**Task to carry out:**
Take each line of the data that contains the string "SemiLagrangian" and copy it.

:: Material provided

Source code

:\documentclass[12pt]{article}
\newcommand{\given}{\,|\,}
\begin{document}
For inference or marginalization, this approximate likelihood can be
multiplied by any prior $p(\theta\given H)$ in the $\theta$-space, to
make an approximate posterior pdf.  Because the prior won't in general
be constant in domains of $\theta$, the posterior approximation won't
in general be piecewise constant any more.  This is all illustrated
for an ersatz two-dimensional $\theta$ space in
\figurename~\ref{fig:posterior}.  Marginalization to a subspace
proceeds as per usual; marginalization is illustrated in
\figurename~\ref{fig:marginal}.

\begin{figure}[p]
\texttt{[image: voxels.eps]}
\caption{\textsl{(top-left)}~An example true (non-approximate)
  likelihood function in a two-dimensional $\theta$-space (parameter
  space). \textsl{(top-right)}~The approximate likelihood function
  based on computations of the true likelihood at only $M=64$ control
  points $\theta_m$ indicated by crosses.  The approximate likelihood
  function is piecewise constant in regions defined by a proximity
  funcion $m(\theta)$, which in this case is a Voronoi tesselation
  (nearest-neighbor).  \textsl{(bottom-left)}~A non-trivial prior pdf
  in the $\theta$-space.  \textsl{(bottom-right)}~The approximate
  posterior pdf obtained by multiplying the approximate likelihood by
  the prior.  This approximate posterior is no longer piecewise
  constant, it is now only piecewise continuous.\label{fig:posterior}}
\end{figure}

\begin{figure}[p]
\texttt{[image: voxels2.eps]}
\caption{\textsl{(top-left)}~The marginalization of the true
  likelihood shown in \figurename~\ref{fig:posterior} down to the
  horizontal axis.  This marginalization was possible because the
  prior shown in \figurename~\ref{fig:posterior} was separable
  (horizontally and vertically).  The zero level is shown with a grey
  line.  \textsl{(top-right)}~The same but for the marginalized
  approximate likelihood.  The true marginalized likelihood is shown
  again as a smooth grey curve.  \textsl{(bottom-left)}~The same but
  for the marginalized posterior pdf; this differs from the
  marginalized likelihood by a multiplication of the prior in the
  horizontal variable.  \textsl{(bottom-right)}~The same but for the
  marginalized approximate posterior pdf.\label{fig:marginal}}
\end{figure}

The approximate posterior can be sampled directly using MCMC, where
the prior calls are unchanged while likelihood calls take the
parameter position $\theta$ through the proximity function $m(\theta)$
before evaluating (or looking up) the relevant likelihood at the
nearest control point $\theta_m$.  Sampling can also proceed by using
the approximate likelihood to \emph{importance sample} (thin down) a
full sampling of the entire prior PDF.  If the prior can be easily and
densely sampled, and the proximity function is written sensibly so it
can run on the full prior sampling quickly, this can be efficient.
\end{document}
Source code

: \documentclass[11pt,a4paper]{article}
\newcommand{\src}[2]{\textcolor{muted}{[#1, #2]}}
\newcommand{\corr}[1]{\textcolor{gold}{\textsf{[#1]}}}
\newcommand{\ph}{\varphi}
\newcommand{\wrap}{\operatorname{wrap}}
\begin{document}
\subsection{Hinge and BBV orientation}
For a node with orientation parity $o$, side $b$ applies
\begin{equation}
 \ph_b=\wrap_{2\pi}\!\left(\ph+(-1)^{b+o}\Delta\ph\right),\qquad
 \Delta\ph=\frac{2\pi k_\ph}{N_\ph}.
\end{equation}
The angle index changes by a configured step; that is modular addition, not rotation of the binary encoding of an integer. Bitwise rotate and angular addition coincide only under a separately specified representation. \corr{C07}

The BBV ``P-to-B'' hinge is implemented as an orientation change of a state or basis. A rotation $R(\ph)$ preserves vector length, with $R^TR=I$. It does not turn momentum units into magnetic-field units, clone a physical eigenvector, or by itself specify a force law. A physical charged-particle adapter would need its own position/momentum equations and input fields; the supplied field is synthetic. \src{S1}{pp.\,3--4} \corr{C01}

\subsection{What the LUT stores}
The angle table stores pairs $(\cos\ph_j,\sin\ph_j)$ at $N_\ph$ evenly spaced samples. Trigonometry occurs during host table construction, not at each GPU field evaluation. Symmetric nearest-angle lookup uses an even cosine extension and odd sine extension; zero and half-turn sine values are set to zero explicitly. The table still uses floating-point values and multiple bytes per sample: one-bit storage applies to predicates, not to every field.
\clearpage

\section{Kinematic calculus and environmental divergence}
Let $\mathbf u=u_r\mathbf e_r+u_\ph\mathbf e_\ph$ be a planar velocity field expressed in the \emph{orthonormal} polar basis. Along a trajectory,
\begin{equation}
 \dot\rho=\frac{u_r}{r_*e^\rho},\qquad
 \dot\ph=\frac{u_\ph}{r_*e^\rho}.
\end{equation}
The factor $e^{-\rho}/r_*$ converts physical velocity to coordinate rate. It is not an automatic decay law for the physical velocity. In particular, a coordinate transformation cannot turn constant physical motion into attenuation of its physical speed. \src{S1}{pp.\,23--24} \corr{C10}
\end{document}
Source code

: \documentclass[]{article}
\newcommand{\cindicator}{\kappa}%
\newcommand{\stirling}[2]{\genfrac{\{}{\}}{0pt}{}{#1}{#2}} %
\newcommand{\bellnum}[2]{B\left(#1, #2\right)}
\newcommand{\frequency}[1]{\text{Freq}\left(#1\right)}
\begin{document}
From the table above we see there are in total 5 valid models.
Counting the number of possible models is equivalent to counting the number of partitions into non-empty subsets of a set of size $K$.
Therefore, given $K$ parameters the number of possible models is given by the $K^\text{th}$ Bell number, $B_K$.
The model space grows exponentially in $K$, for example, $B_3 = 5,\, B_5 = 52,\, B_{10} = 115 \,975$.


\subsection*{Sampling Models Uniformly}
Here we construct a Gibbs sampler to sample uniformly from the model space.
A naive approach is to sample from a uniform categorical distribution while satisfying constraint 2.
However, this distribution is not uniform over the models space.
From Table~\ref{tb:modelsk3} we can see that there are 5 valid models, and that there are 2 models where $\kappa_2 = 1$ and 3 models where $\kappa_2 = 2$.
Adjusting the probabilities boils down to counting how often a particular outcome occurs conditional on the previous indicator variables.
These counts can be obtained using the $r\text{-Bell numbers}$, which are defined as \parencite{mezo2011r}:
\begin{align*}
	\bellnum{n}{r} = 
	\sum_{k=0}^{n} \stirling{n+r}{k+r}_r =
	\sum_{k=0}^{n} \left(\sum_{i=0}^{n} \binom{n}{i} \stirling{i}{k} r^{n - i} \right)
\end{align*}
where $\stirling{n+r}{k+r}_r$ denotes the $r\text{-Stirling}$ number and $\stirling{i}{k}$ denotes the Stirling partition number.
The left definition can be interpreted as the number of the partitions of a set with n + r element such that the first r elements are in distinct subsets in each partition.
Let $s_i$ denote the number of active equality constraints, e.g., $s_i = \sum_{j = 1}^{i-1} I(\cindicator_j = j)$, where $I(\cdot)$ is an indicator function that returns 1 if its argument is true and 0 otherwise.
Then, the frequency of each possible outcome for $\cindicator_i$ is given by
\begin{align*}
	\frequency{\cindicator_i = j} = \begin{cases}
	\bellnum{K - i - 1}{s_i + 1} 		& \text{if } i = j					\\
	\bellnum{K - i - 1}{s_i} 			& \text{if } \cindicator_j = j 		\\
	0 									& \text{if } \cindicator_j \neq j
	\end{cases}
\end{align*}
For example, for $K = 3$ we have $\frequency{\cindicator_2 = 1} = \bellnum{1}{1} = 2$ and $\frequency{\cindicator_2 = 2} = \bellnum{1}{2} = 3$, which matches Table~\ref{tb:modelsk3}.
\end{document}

::::
:: Material provided

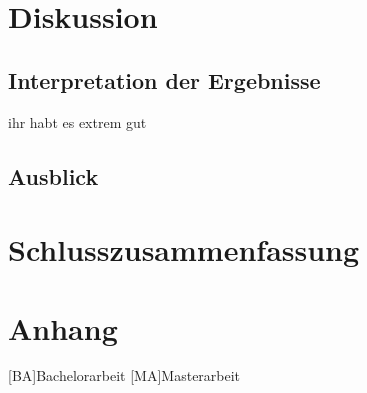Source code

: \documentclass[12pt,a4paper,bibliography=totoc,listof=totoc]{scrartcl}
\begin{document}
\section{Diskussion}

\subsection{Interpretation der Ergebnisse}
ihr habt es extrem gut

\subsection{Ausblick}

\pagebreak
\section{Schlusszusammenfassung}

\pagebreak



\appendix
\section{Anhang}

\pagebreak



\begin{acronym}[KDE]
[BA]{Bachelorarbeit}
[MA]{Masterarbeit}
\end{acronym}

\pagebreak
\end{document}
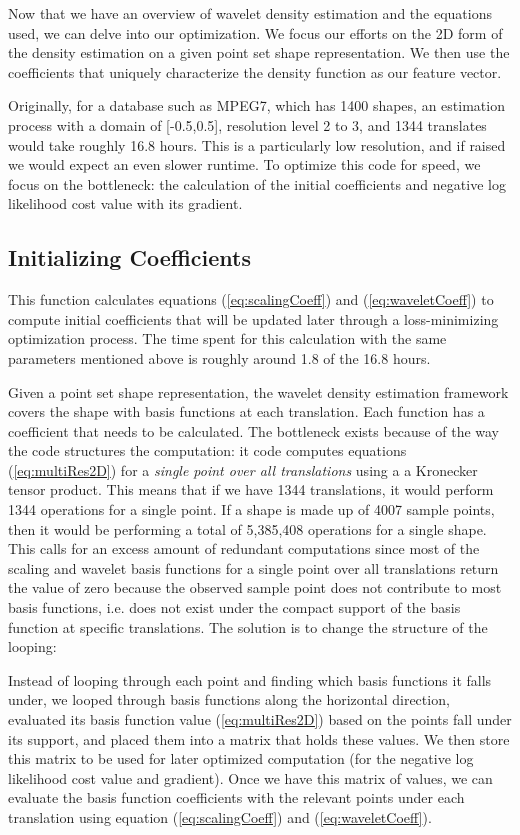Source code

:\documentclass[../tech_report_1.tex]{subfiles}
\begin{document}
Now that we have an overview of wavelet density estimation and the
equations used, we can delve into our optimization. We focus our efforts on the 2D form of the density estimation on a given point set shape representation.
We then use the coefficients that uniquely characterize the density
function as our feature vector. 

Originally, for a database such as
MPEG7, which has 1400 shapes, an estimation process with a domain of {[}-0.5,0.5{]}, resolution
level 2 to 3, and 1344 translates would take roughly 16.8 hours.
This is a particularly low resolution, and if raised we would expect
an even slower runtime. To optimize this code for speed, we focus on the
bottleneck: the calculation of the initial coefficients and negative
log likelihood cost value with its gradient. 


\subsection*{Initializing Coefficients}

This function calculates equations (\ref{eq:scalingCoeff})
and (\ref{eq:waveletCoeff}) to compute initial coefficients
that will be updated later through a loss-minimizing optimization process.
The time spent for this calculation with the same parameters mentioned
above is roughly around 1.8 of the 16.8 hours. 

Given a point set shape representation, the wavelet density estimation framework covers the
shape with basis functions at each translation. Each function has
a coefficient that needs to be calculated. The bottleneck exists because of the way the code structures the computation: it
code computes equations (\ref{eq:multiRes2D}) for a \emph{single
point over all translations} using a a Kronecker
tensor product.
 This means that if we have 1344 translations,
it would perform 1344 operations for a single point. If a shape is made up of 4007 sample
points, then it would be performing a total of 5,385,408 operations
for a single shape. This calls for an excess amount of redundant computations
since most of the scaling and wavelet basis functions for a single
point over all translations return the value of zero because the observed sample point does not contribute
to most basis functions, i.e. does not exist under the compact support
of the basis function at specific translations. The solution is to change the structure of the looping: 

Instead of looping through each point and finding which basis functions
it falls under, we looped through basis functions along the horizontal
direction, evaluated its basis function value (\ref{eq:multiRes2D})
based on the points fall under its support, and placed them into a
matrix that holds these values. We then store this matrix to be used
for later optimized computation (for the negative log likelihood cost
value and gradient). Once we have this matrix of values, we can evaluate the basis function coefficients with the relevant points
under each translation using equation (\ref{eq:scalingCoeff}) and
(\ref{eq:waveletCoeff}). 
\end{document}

::::
:: Material provided

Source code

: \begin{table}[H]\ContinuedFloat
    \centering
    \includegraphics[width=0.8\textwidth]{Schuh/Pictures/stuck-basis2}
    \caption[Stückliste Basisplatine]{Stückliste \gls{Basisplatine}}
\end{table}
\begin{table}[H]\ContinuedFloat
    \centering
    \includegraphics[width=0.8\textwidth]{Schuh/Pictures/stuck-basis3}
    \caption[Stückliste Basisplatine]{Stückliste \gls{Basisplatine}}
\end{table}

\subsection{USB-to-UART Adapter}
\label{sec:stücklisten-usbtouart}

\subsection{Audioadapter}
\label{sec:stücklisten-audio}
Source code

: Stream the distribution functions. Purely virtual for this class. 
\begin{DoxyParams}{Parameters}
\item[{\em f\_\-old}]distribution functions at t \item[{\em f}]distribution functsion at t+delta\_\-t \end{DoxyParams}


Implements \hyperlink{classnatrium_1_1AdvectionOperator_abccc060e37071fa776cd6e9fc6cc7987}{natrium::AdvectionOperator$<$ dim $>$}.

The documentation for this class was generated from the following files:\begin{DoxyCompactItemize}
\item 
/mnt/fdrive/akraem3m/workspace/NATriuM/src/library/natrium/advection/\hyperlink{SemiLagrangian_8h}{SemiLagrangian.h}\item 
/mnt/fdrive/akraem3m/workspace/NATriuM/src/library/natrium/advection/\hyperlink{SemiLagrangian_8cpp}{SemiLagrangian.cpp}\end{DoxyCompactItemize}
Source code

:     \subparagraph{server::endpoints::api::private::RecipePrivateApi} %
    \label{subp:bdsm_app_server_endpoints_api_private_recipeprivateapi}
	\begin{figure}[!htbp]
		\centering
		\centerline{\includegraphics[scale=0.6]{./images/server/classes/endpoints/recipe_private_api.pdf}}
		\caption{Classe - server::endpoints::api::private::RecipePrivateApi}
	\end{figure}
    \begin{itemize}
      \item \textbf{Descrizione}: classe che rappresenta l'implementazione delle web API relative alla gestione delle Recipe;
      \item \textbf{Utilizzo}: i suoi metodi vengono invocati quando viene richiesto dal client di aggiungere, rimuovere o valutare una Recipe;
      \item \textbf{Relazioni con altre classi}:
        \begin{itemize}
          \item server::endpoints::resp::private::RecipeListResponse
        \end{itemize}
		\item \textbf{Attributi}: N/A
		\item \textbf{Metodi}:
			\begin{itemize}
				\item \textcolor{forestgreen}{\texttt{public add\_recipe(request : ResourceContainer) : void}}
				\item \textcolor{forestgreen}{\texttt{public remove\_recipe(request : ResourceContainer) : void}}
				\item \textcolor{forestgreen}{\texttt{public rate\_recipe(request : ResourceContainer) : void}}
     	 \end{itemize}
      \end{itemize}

::::

**Your response:**
/mnt/fdrive/akraem3m/workspace/NATriuM/src/library/natrium/advection/\hyperlink{SemiLagrangian_8h}{SemiLagrangian.h}\item 
/mnt/fdrive/akraem3m/workspace/NATriuM/src/library/natrium/advection/\hyperlink{SemiLagrangian_8cpp}{SemiLagrangian.cpp}\end{DoxyCompactItemize}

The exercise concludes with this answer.